I'm constantly wondering if I can actually trust my memory. I have a hard time remembering whole events, but I can remember snapshots -- brief flashes of images, snippets of sound, a faint sense of an emotion that no longer lasts.

But I have faint memories that still play on loop in my head. It's like when I watched The Sound of Music on VHS so many times as a kid that only small snippets of time play, and the rest is a blank screen. I remember being nearly three years old and walking down the block near Prospect Park, waiting for my baby sister to be born. I remember being seven, or maybe even eight, and meeting my cousin Kristin for the first time -- I just got a Nintendo DS for making my First Communion, and I wanted to teach her all about the cool microphone feature that it had.

Bigger things stick out in my mind. I remember nearly every detail about the day that my parents announced they were getting divorced. The smell of burning rubber tires on blacktop. Kristin taking me to the movies, letting me eat all the buttery popcorn on top before she had any. Taking me to my favorite restaurant and letting me eat only appetizers for dinner.
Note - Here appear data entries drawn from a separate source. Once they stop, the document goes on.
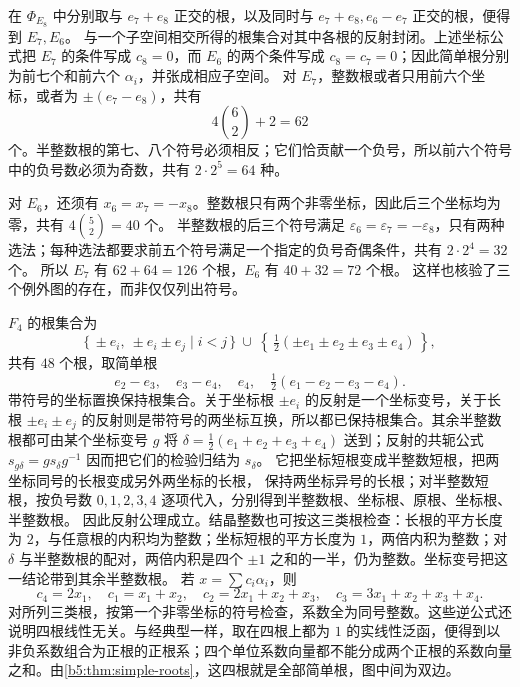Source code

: \ProseParagraphBreak

在 \(\Phi_{E_8}\) 中分别取与 \(e_7+e_8\) 正交的根，以及同时与 \(e_7+e_8,e_6-e_7\) 正交的根，便得到 \(E_7,E_6\)。 与一个子空间相交所得的根集合对其中各根的反射封闭。上述坐标公式把 \(E_7\) 的条件写成 \(c_8=0\)，而 \(E_6\) 的两个条件写成 \(c_8=c_7=0\)；因此简单根分别为前七个和前六个 \(\alpha_i\)，并张成相应子空间。 对 \(E_7\)，整数根或者只用前六个坐标，或者为 \(\pm(e_7-e_8)\)，共有
\[
	4\binom62+2=62
\]
个。半整数根的第七、八个符号必须相反；它们恰贡献一个负号，所以前六个符号中的负号数必须为奇数，共有 \(2\cdot2^5=64\) 种。

\ProseParagraphBreak

对 \(E_6\)，还须有 \(x_6=x_7=-x_8\)。整数根只有两个非零坐标，因此后三个坐标均为零，共有 \(4\binom52=40\) 个。 半整数根的后三个符号满足 \(\varepsilon_6=\varepsilon_7=-\varepsilon_8\)，只有两种选法；每种选法都要求前五个符号满足一个指定的负号奇偶条件，共有 \(2\cdot2^4=32\) 个。 所以 \(E_7\) 有 \(62+64=126\) 个根，\(E_6\) 有 \(40+32=72\) 个根。 这样也核验了三个例外图的存在，而非仅仅列出符号。

\ProseParagraphBreak

\(F_4\) 的根集合为
\[
	\{\,\pm e_i,\ \pm e_i\pm e_j\mid i<j\,\} \ \cup\
	\left\{\,\tfrac12(\pm e_1\pm e_2\pm e_3\pm e_4)\,\right\},
\]
共有 \(48\) 个根，取简单根
\[
	e_2-e_3,\quad e_3-e_4,\quad e_4,\quad \tfrac12(e_1-e_2-e_3-e_4).
\]
带符号的坐标置换保持根集合。关于坐标根 \(\pm e_i\) 的反射是一个坐标变号，关于长根 \(\pm e_i\pm e_j\) 的反射则是带符号的两坐标互换，所以都已保持根集合。其余半整数根都可由某个坐标变号 \(g\) 将 \(\delta=\tfrac12(e_1+e_2+e_3+e_4)\) 送到；反射的共轭公式 \(s_{g\delta}=gs_\delta g^{-1}\) 因而把它们的检验归结为 \(s_\delta\)。 它把坐标短根变成半整数短根，把两坐标同号的长根变成另外两坐标的长根， 保持两坐标异号的长根；对半整数短根，按负号数 \(0,1,2,3,4\) 逐项代入，分别得到半整数根、坐标根、原根、坐标根、半整数根。 因此反射公理成立。结晶整数也可按这三类根检查：长根的平方长度为 \(2\)，与任意根的内积均为整数；坐标短根的平方长度为 \(1\)，两倍内积为整数；对 \(\delta\) 与半整数根的配对，两倍内积是四个 \(\pm1\) 之和的一半，仍为整数。坐标变号把这一结论带到其余半整数根。 若 \(x=\sum c_i\alpha_i\)，则
\[
	c_4=2x_1,\quad c_1=x_1+x_2,\quad c_2=2x_1+x_2+x_3,\quad c_3=3x_1+x_2+x_3+x_4.
\]
对所列三类根，按第一个非零坐标的符号检查，系数全为同号整数。这些逆公式还说明四根线性无关。与经典型一样，取在四根上都为 \(1\) 的实线性泛函，便得到以非负系数组合为正根的正根系；四个单位系数向量都不能分成两个正根的系数向量之和。由\cref{b5:thm:simple-roots}，这四根就是全部简单根，图中间为双边。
Going to bed that night thinking that the house was oddly quiet, and yet the deafening silence was too much for me to handle.

I remember the first time I met Kristin's first child, Cadence. It was two months after her birth; she had a hole in her heart and a MRSA colony growing inside her when she was born two months early. She cried when I held her in my arms for the first time. I handed the baby to my mother and ran to the bathroom in tears. How could this baby hate me, when her mother did so much for me?

And then there's this memory -- not really a child anymore, but not quite comfortable with being a teenager, either -- of sitting in a hotel room in Washington DC with Cadence crying in my lap as the TV droned in the background about saltwater aquariums. It's been nearly a year since Cadence and I had our first meeting, and our relationship has been rocky. I'm trying to get her to stop crying, but it's been nearly ten minutes. I was brought on this trip to babysit while Kristin went to a wedding, but my confidence at this point is so shaken that I'm not quite sure who the baby is.

And yet we're sitting in front of the floor-length mirror, staring at our reflections. Cadence huffs and whines until the condensation forms on the glass, and then watches as it dissipates. She strains against my arms and reaches a fragile finger out to draw shapes -- constellations, really -- in the fog.

I remember how fragile this moment was, as any sort of interruption could shatter our brief moment of peace. The funny thing is, I don't remember how this ends, either. Maybe she falls asleep right there. Maybe she starts crying again and I call her mother in tears (probably the latter).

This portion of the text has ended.